Сначала очень долго и довольно напористо следователь беседовал с Лидой. Особое внимание он уделил времени, когда хозяйка убежала с любовником. Но Лида ничего не могла сказать: ни где барыня тогда обретала, ни почему вернулась, ни что случилось с Климом. Садырин даже немного пожалел несчастную женщину, которая была почти ровесницей своей бывшей хозяйки. Мирошников говорил с ней серьезно и не допускал слезы и истерики. В конце концов, Лида начала путаться и противоречить сама себе, а потом расплакалась и без спросу убежала.

Мирошников недовольно проворчал:

– Вот еще, нежные мы какие, – и поставил в своих записях какую-то пометку.

– Ваше благородие, – почтительно проговорил Садырин, – она всегда такая впечатлительная, а уж к своей хозяйке такая привязанная была! Да еще и первой нашла убитую. Понятно, что никак пока отойти не может.

– Возможно, Харитон Иванович. Только надо проверить ее сына. Он, вроде, в этой деревне живет?

– Да, Прошка. Обычный мужик, я его давно знаю.

– Проверь его. Вообще интересно было бы знать, упомянула ли покойная барыня эту Лиду в завещании.

– Серафима Гордеевна часто говорила о своих распоряжениях на случай смерти. Эта тема обсуждалась. Я бумаг не видел, но она точно к нотариусу ездила, а потом часто упоминала о своих решениях. Имя Лиды фигурировало, но сумма вряд ли может оказаться значительной. Хозяйка была небогата. Где-то рублей пятьдесят или сто, вряд ли больше.

– Так-так, – Мирошников снова поставил какую-то заметку в своих записях, – что у тебя сейчас в планах, Харитон Иванович?

– Садовник Ипат ждет. Я вчера с ним только вскользь смог побеседовать. Да здесь вообще все такими огорошенными казались произошедшим, со всеми было трудно говорить.

– Ну, давай садовника Ипата чуть позже допросим. Лучше пройдемся по местности. Может, что-то увидим, хоть ты говоришь, что все носились тут как оглашенные.

– Ну да, – Садырин недовольно засопел, – управляющий прошляпил. Он думал, что только дом надо закрыть. Потом, когда я прибыл, хоть тыльные подходы к усадьбе огородили, а перед воротами тут вся деревня марши маршировала.

Прогулка по окрестностям особого результата не принесла. Все действительно оказалось затоптанным, тем более что там начиналась дорога на хозяйское поле с гречихой, и как раз накануне несчастья управляющий гонял туда баб на работу.
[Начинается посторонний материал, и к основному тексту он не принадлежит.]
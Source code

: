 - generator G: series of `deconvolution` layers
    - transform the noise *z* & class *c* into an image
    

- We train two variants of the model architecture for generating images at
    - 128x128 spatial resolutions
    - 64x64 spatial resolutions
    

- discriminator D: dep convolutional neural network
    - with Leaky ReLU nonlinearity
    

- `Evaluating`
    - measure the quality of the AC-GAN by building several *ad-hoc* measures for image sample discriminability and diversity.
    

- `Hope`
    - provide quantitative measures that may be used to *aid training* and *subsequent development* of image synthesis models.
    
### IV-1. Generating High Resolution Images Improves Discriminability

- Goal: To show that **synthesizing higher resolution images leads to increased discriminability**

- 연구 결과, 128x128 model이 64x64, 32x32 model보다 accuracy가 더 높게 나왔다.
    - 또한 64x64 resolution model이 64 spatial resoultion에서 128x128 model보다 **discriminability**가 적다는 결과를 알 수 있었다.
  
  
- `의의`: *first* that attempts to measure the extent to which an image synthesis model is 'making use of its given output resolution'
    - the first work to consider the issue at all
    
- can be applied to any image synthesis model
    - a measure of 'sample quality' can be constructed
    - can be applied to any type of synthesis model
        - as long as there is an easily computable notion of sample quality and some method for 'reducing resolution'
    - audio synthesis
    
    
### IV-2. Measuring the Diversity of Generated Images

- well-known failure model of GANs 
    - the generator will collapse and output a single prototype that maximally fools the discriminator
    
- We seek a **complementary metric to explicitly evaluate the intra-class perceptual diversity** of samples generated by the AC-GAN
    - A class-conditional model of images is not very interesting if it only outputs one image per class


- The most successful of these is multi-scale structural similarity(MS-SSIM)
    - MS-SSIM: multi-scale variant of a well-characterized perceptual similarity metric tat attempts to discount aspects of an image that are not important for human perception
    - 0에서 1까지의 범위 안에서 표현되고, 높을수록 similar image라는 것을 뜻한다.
Следователь и пристав полазали по кустам, где мог прятаться злоумышленник. Примятые места были, но никаких улик найти не удалось. Траву и малые кустики могла примять и молодежь из деревни. Дело молодое, понятное.

Потом они вдвоем вернулись к дому, походили вокруг.

– Что предполагаешь, Харитон Иванович, как преступник проник в дом? – рассеянно спросил Мирошников, осматривая окно в опочивальне Серафимы Гордеевны.

– Наиболее вероятным кажется, что убийца проник в дом, когда хозяйка обедала в столовой. В гостях у нее был святой отец Антоний, он часто с ней обедал. В это время собаки на привязи, окна открыты, а хозяйственная активность в доме сходит на минимум, поскольку барыня может почивать, значит, шум в это время непозволителен. Да и бабы порядок уже навели, все помыли, оставалась работа только на кухне.

Думаю, убийца проник в дом через открытое окно в буфетной. Это совсем недалеко от личных комнат Серафимы Гордеевны. Злоумышленник мог выбрать время, когда в коридоре никого не было, и перейти в нужную комнату. Она никогда не запиралась, но никто не имел права заходить туда, кроме Лиды и Феклушки, которая обычно там убирает. Феклушка ушла еще до обеда, Лида обедала в людской со всеми домочадцами. В комнате Серафимы Гордеевны окно было закрыто. Во всяком случае, так утверждает Лида.

– Но тогда преступник должен знать расположение комнат в доме?

– Так точно, но дом маленький. Возможно, преступник просто рискнул, примерно предполагая, где что находится.